No.98 1998/11/03 12:45(UT)
I=261.2 II=232.5
Seeing:2/10 Transp.:5/5 x390
  • CM左にBEが見え、左上のエッジははっきりしている。その後方のSTZに小さな白斑、さらに後方に明るいFAが見える。
  • SEBsのCM後方にBayが見える(II=236.7)。
  • SEBnは非常にシャープに見える。
  • NTBの濃化部の北に細いBeltが見られる。


No.99 1998/11/03 13:35(UT)
I=303.9 II=274.9
Seeing:4/10 Transp.:5/5 x390
  • STBの濃化部が見えてきた。後方のSTrZに注目したが、シーイング悪化のために詳細不明。ただ、STrZにStreakの前端があるようにも見える。
  • SEB全体が単調で、濃淡のない太いBeltとして見えるようになった。
  • NEBsは濃く青っぽいFestoon状の模様がたくさんある。


林 敏夫 T.Hayashi (355mm Schmidt-Cassegrain, Drawing)

No.62 1998/11/03 09:15(UT)
I=145.4 II=117.8
Seeing:5/10 Transp.:3/5 x312

  • GRS後方の白斑がSEB内でNからSの一筋に成っている。
  • EZnのCM前方にフェストーンの暗部が宙に浮いている。

No.63 1998/11/03 12:35(UT)
I=267.4 II=238.6
Seeing:4/10 Transp.:3/5 x312

  • STBのCM右に白斑がはっきり見える。


堀川邦昭 K.Horikawa (160mm Newtonian, Drawing)

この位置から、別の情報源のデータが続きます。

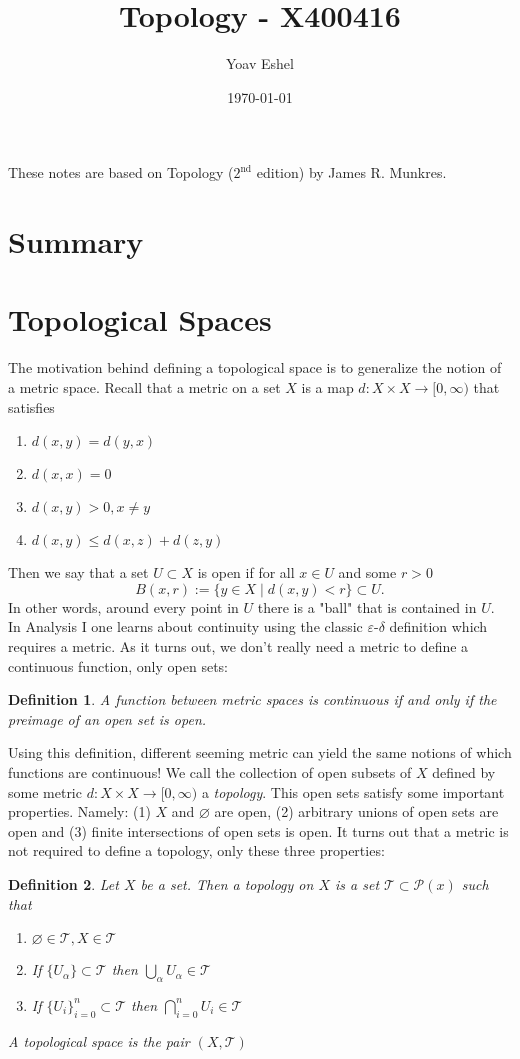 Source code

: \documentclass{article}
\title{Topology - X400416}
\author{Yoav Eshel}
\date{\today}
\newcommand{\Ta}{\mathcal{T}}
\newtheorem*{definition}{Definition}
\theoremstyle{remark}
\begin{document}
\maketitle
\tableofcontents
\newpage

These notes are based on Topology ($2^\text{nd}$ edition) by James R. Munkres. 
\section{Summary}
\section{Topological Spaces}
The motivation behind defining a topological space is to generalize the notion of a metric space.
Recall that a metric on a set $X$ is a map $d:X\times X \to [0,\infty)$ that satisfies
\begin{enumerate}
    \item $d(x,y)=d(y,x)$
    \item $d(x,x)=0$
    \item $d(x,y)>0, x\not=y$
    \item $d(x,y)\leq d(x,z)+d(z,y)$
\end{enumerate}
Then we say that a set $U\subset X$ is open if for all $x\in U$ and some $r>0$ 
$$
    B(x,r):=\{y\in X\mid d(x,y)<r\}\subset U.
$$
In other words, around every point in $U$ there is a "ball" that is contained in $U$. 
In Analysis I one learns about continuity using the classic $\varepsilon$-$\delta$ definition which requires a metric.
As it turns out, we don't really need a metric to define a continuous function, only open sets:
\begin{definition}
    A function between metric spaces is continuous if and only if the preimage of an open set is open.
\end{definition}
Using this definition, different seeming metric can yield the same notions of which functions are continuous! 
We call the collection of open subsets of $X$ defined by some metric $d:X\times X\to [0,\infty)$ a \textit{topology}.
This open sets satisfy some important properties. Namely: (1) $X$ and $\varnothing$ are open, (2) arbitrary unions of open sets are open and (3) finite intersections of open sets is open.
It turns out that a metric is not required to define a topology, only these three properties:
\begin{definition}
    Let $X$ be a set. Then a topology on $X$ is a set $\mathcal{T}\subset\mathcal{P}(x)$ such that
    \begin{enumerate}
        \item $\varnothing\in\Ta, X\in\Ta$
        \item If $\{U_{\alpha}\}\subset\Ta$ then  $\bigcup_{\alpha}U_{\alpha}\in\Ta$
        \item If $\{U_i\}_{i=0}^n\subset\Ta$ then $\bigcap_{i=0}^n U_i\in\Ta$
    \end{enumerate}
    A topological space is the pair $(X,\Ta)$
\end{definition}
\end{document}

No.89 1998/11/03 09h33m(UT)
ω1=156.3 ω2=128.6
Seeing:5-6/10 Transp.:3/5 x200
  • STBの暗斑は前方に向かってやや拡散したように見える
  • mid-SEB outbreakの白斑群は比較的明瞭で最後尾のものが最も明るく目立つ
CMT観測 (時刻はUT)
297. 1998/11/03 09:22EZN DFESTC1149.6
298. 1998/11/03 09:44NEBN DBAR C2135.3
299. 1998/11/03 09:47STB DSPOTC2137.1
300. 1998/11/03 09:52EZN DFESTC1167.9
301. 1998/11/03 10:17EZN DFESTC1183.2
302. 1998/11/03 10:24SEBZ WOVALC2159.4
303. 1998/11/03 10:27STB DSECTC2161.2


No.90 1998/11/03 12h36m(UT)
ω1=268.0 ω2=239.2
Seeing:4-5/10 Transp.:1-3/5 x200
  • BEはFAよりひと回り大きい、輪郭はぼやけているが、周囲より白く明るいためよく目立つ
  • SEBはCM前方でSEBZがやや明るくなっている
  • NNTBがCM後方で極端に淡く、SPRのshadeに溶け込んでいる
CMT観測 (時刻はUT)
304. 1998/11/03 12:10STB WBE C2223.4
305. 1998/11/03 12:36SEBS DPROJC2239.2
306. 1998/11/03 12:40EZN DFESTC1270.4


伊賀祐一 Y.Iga (280mm SC, Digital Still Camera NEC Picona)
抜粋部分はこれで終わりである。